### What to produce
Find and copy every line in the records that includes the string "https".
** Task data follows **
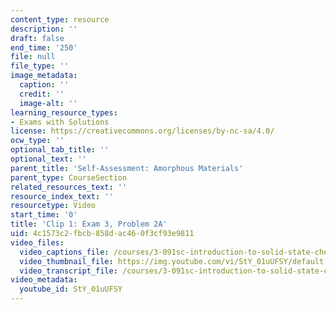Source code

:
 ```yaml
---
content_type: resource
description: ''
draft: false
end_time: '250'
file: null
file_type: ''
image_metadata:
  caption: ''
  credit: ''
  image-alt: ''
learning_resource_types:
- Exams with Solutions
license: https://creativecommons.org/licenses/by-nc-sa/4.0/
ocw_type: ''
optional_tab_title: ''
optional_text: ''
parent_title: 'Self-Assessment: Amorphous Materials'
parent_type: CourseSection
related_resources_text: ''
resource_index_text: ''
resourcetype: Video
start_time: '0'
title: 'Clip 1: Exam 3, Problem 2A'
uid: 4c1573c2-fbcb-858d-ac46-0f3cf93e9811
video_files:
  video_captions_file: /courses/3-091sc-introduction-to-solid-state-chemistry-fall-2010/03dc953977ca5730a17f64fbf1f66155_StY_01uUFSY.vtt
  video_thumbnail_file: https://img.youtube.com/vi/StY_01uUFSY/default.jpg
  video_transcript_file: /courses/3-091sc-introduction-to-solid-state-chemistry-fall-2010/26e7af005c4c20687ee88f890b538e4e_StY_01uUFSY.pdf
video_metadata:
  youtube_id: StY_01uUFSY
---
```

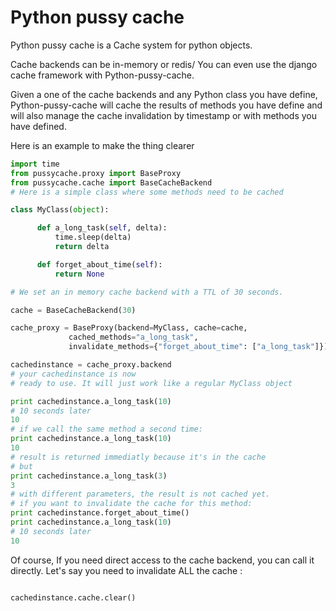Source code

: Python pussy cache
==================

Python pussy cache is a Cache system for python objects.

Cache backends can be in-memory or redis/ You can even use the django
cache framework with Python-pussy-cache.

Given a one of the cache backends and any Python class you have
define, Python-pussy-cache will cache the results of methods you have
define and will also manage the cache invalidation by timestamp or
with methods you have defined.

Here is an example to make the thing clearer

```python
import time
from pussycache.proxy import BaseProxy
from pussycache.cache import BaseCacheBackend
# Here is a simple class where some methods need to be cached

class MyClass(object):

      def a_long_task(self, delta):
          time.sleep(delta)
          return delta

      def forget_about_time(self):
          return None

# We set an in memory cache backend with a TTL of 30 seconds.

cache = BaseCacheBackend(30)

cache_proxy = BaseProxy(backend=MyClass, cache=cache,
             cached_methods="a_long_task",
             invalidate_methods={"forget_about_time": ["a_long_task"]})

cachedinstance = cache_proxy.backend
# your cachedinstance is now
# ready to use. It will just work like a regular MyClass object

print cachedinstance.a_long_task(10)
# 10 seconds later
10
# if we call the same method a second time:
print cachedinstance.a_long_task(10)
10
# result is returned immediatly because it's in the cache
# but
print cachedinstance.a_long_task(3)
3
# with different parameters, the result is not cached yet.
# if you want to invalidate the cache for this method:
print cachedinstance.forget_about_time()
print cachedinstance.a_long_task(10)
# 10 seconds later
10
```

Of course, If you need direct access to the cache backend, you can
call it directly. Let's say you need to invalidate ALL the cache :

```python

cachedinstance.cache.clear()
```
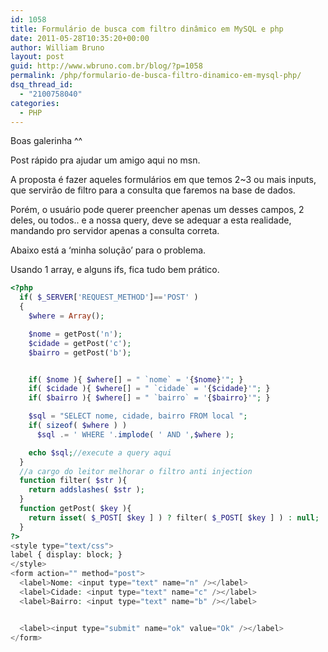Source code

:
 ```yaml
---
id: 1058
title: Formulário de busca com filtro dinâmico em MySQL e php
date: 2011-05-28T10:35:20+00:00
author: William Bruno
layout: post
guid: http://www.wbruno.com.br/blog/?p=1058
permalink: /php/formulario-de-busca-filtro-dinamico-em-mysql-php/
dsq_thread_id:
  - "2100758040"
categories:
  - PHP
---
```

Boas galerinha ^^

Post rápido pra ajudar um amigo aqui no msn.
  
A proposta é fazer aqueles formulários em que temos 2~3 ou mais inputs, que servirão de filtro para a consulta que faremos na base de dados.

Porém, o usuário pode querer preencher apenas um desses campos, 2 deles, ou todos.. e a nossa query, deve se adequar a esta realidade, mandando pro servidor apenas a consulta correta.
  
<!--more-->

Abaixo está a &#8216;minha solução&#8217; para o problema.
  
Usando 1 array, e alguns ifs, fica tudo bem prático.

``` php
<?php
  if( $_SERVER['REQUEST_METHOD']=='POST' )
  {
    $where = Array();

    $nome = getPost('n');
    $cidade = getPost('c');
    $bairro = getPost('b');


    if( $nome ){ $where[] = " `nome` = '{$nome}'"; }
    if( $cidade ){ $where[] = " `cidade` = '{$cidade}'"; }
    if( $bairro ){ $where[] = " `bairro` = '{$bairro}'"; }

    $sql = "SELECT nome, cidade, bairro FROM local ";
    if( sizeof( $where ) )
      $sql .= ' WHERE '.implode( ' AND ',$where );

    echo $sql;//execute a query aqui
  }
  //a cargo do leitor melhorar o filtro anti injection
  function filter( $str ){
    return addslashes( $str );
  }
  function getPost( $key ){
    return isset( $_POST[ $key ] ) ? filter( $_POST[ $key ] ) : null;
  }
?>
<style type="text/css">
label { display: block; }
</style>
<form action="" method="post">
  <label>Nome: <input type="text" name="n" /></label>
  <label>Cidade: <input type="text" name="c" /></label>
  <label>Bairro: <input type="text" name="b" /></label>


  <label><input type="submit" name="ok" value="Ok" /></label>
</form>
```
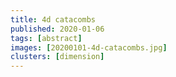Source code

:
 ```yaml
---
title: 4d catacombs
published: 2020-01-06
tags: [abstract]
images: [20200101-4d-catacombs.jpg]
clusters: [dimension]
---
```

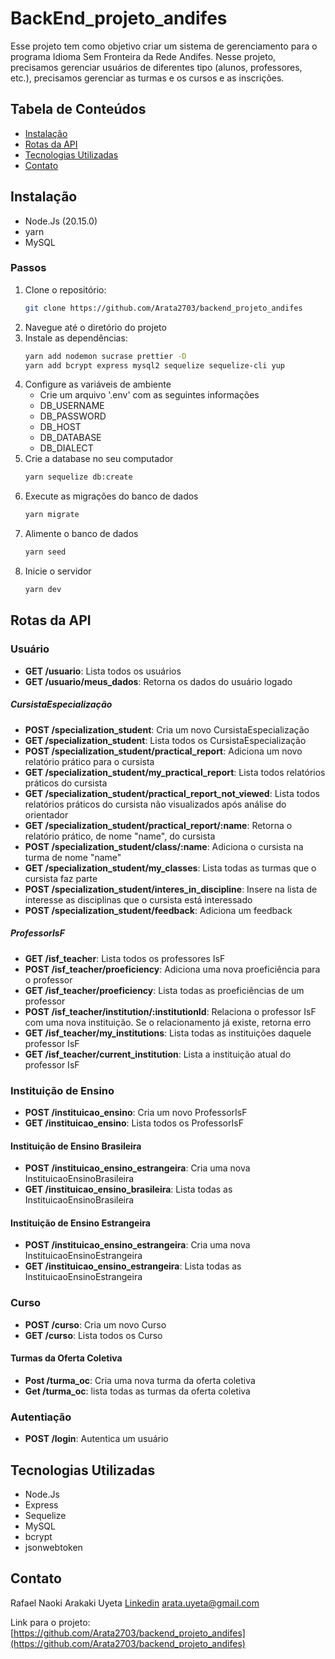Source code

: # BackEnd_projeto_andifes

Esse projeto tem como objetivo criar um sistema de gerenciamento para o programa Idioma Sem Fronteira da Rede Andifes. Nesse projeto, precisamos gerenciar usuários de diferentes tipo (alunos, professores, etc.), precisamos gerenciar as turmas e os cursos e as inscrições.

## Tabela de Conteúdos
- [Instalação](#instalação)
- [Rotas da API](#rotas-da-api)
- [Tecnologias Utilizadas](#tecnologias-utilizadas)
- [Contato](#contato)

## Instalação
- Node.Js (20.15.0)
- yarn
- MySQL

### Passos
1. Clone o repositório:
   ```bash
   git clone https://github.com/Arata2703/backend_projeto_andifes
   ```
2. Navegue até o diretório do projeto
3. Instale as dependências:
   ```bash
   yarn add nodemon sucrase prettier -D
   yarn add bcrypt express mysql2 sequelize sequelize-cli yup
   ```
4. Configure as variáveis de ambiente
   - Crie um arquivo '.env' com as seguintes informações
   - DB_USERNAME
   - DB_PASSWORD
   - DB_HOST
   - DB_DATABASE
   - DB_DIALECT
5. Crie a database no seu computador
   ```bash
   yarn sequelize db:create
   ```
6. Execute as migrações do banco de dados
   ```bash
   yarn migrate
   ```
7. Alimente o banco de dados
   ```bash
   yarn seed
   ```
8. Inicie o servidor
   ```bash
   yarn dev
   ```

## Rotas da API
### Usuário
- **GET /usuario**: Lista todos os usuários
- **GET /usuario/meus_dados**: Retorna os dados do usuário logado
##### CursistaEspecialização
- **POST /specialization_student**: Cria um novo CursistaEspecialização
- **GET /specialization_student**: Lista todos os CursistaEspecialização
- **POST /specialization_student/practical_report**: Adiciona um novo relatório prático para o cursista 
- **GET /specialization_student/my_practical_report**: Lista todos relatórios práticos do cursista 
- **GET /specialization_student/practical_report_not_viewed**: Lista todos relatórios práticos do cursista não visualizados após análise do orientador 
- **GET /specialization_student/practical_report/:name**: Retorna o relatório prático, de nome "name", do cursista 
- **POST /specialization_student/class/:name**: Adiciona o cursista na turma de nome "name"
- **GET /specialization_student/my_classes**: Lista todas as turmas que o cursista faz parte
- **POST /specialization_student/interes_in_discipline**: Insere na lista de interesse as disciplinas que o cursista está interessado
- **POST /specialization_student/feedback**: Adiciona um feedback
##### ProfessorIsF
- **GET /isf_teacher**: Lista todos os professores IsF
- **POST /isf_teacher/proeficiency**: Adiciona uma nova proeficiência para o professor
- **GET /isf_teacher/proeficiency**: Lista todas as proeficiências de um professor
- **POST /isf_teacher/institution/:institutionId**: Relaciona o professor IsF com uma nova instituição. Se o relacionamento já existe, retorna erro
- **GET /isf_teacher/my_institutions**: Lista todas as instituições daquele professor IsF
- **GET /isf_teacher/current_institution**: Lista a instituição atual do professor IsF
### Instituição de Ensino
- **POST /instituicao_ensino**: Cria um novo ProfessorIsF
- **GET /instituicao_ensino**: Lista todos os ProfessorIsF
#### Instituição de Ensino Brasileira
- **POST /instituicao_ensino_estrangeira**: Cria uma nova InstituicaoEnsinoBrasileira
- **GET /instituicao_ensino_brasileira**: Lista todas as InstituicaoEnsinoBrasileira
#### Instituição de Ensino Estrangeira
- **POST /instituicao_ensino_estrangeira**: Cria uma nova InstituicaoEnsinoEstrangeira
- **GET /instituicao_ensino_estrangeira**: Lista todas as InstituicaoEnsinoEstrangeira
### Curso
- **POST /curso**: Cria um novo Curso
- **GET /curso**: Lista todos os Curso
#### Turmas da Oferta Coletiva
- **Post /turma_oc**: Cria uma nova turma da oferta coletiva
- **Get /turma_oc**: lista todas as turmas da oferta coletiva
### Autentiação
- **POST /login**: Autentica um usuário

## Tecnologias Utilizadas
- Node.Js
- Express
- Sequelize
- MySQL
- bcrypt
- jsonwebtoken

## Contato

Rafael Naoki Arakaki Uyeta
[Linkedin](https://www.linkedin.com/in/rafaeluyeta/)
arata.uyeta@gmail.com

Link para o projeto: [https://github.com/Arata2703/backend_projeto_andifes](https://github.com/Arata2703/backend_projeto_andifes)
** End of Task data **
### Exercise response
license: https://creativecommons.org/licenses/by-nc-sa/4.0/
  video_thumbnail_file: https://img.youtube.com/vi/StY_01uUFSY/default.jpg
   git clone https://github.com/Arata2703/backend_projeto_andifes
[Linkedin](https://www.linkedin.com/in/rafaeluyeta/)
Link para o projeto: [https://github.com/Arata2703/backend_projeto_andifes](https://github.com/Arata2703/backend_projeto_andifes)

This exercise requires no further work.